Cross-origin Resource Sharing

For some scenarios where self-built front-end projects are combined with HAP, since there are cross-domain issues, the front-end can't call the API of HAP system directly by default.

As shown below, the HTTP header parameters to allow cross-domain requests need to be set in the proxy tier configuration file (additional deployment is required if there is no proxy tier. View more details in Proxy Configuration).

An example configuration is shown below:

location / {

  add_header Access-Control-Allow-Origin 'Addresses that allow cross-domain access, such as https://a.domain.com. Separate with English commas if multiple';
  add_header Access-Control-Allow-Credentials 'true';
  add_header Access-Control-Allow-Methods 'GET, POST, OPTIONS';
  add_header Access-Control-Allow-Headers 'Adjust it according to the Header parameters passed by the front-end, e.g.
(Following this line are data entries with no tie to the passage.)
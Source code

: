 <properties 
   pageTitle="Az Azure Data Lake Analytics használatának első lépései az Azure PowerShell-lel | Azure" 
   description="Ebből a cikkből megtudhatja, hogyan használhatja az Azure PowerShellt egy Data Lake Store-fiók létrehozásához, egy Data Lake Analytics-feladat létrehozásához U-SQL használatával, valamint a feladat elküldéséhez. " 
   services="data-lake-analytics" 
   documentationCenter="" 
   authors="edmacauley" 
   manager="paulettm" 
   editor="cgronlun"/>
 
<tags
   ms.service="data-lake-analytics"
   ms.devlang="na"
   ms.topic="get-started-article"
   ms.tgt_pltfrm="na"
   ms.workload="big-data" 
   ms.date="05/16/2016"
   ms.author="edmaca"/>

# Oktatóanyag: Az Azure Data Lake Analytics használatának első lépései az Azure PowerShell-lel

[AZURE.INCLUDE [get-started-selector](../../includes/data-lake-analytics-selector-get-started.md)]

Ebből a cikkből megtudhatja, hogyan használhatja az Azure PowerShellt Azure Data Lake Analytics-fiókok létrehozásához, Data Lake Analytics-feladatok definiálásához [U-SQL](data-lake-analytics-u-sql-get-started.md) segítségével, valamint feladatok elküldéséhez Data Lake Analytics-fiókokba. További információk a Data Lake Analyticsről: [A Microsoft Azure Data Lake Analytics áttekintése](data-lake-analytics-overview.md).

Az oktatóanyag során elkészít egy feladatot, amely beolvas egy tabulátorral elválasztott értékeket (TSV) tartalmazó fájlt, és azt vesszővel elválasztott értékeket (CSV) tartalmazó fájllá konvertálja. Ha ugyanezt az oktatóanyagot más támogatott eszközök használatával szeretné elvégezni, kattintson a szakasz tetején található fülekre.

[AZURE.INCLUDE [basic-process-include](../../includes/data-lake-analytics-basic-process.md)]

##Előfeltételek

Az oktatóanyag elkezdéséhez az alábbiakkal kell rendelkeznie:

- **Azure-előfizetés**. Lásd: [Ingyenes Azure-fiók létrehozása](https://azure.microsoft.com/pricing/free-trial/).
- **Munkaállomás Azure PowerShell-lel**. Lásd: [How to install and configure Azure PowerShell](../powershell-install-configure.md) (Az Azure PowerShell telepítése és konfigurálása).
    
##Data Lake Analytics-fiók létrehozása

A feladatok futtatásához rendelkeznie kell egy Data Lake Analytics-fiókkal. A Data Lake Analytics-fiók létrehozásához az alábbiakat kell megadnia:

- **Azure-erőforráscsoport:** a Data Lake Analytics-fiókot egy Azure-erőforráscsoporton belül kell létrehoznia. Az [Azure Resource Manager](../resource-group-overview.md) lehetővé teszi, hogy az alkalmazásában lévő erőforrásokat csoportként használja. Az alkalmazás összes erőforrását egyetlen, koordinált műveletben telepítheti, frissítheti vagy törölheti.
X-Requested-With, Authorizatioon';

  if ($request_method = 'OPTIONS') {
      return 204;
  }
  ......
}

caution

The above approach is not recommended if want to ensure the security of interface calls.
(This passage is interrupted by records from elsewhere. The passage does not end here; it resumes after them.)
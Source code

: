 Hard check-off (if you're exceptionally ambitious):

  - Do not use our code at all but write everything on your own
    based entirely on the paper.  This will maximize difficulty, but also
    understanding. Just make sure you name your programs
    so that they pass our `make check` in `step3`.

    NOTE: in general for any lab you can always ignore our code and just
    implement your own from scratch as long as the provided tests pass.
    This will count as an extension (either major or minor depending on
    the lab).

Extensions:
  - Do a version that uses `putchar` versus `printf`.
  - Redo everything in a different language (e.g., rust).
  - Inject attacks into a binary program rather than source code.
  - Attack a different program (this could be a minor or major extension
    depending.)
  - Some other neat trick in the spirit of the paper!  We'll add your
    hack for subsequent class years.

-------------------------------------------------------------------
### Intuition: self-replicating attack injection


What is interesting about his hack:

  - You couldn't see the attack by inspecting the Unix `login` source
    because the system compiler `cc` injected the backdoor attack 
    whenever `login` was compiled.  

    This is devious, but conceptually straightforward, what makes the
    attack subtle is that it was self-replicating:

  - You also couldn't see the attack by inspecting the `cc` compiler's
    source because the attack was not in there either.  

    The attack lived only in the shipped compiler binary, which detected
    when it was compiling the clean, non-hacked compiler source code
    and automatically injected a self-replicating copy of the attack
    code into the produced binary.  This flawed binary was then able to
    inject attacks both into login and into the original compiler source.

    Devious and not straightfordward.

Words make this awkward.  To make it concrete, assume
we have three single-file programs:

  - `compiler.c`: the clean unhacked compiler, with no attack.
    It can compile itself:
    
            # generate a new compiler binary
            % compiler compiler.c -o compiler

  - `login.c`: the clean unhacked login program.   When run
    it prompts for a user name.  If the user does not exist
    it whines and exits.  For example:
HAP has opened many standard APIs, such as [API Development Documentation] module for each application, and the interface calls are based on the authentication mode of AppKey and Sign.

If the front-end calls directly in the above way, it means that the AppKey, Sign and other information is made public. (Any user who can access the system can view the front-end code,) and with the values of these parameters, they can call the interface to get the data.

The recommended method is shown below:

The front-end of the self-built project does not directly call the API of HAP, but through the API provided by the server side of the self-built project. The front-end of the self-built project maintains an authentication with the server side (e.g., it needs login authentication) and finally interacts with the API of HAP through the server side. The related AppKey and Sign will be configured in the server side of the self-built project, which is not visible to the front-end at all, so as to ensure the security of the interface calls.